Just over 60 per cent of hospital staff in the Bronx, Brooklyn and Staten Island have received a vaccine through July, according to the New York Post.
That compares to 64 per cent of adults in New York City adults who are fully vaccinated, and 70 per cent who have received at least one dose.
'Private enterprise rights are different than for a public entity,' de Blasio said on Friday.
'We all need to climb this ladder together. We'll have more to say in coming days.'
The mayor said that they had reached the limits of simply encouraging people to get vaccinated.
'We tried purely voluntary for over half a year. We tried every form of incentives,' he said during his weekly appearance on The Brian Lehrer Show.
'But now we've got to go further, we've reached the limits of a purely voluntary system.
'It's time for more mandates.'
COVID vaccinations prevented 8,300 deaths and 44,000 hospitalizations in New York City during the first six months of 2021, according to a recent Yale University study conducted with the city's Health Department.
The study, released last week, shows vaccines stopped a projected 250,000 new coronavirus infections, with just 1.1 per cent of all new cases originating from fully vaccinated New Yorkers.
In addition, New Jersey says vaccines have been more than 99-percent effective against the virus throughout the area, according to an analysis released Monday.
Of the the 4.4 million people vaccinated in New Jersey as of June 28, the Health Department's analysis showed only 3,474 tested positive for COVID.
Of those individuals, 84 required hospitalization and 31 died.
As the spread of the now prominent Delta variant surges and vaccinations continue to slow, many believe indoor mask mandates should return.
'The Delta variant is like a freight train coming on, we've got to take it real seriously,' he said on Friday.
He continued: 'If people want freedom, if people want jobs, if people want to be able to live again, we have got to get more people vaccinated.'
However, De Blasio said he's not imposing a mask mandate anytime soon because of concerns it would prevent New Yorkers from getting vaccinated.
'I fear this. I don't want to see people say, 'Oh, we're wearing masks so we don't need to deal with vaccination,'' de Blasio said Tuesday at his daily press briefing.
'We have the solution to the thing that is killing so many people and is now threatening once again our ability for people to make a living. Why is this hard? Just go get vaccinated,' he urged.
He praised San Francisco's decision to force municipal workers to get vaccinated, and the French government's vaccine passport scheme.
On Sunday, Los Angeles County reinstated its indoor mask mandate as the Delta variant threatens to halt progress against the coronavirus across the country.
On Friday, St Louis followed suit.
The spread of the highly contagious strain, which originated in India, has already pushed new infections up to 26,306 nationwide, an increase of 69.3 percent on a seven-day moving average compared to one week earlier.
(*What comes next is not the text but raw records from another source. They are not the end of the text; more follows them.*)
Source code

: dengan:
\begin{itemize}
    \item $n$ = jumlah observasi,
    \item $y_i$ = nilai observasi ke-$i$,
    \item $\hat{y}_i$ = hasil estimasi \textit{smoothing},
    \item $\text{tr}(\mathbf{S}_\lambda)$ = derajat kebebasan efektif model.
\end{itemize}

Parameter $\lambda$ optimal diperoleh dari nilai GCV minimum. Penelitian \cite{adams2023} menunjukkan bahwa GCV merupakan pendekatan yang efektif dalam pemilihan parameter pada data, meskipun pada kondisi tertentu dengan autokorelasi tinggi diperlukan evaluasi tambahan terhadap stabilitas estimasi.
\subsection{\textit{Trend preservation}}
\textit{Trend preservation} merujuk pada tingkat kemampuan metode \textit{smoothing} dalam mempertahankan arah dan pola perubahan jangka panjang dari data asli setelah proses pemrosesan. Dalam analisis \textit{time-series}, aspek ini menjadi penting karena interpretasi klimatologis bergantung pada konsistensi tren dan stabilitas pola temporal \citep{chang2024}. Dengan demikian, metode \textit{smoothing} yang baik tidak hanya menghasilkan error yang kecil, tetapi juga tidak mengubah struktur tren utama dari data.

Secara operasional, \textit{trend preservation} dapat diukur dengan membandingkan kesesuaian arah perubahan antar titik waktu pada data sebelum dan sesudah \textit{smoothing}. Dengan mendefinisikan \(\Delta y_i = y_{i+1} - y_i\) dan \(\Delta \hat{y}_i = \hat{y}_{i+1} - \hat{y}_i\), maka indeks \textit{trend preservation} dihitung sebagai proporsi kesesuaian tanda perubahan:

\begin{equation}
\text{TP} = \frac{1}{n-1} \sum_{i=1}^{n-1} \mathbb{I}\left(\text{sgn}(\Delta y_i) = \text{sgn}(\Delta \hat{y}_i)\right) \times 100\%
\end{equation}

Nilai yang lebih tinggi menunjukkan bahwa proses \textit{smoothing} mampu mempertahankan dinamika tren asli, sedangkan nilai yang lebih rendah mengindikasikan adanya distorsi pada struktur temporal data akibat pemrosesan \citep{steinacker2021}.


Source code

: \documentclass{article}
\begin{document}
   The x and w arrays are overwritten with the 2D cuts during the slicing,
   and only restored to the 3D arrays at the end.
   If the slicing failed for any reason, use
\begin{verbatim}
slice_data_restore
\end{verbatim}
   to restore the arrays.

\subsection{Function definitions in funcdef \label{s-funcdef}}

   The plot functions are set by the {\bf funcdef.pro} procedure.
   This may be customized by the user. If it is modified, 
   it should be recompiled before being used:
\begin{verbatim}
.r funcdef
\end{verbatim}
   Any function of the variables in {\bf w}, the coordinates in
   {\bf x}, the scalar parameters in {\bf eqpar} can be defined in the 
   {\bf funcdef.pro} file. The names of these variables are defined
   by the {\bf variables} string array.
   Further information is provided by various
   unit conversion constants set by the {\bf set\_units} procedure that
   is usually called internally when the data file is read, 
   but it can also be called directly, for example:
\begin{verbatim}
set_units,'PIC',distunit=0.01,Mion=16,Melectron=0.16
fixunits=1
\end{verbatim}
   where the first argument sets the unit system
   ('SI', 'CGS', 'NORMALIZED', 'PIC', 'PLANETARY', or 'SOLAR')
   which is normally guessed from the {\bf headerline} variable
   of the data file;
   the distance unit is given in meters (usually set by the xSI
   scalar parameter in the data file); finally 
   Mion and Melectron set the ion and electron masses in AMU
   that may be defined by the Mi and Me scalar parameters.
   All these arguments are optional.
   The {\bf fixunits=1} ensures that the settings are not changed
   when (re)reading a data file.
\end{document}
Nearly every state witnessed a rise in infections in the last week and CDC data shows the Delta variant is responsible for about 60 percent of these cases.
The reinstatement of indoor mask wearing in LA came after the county saw a 700% increase in its positivity rate over the past month, according to health officials, with the unvaccinated accounting for all hospitalizations.
The mandate is a departure from CDC guidelines that now say the vaccinated can remain without a mask indoors.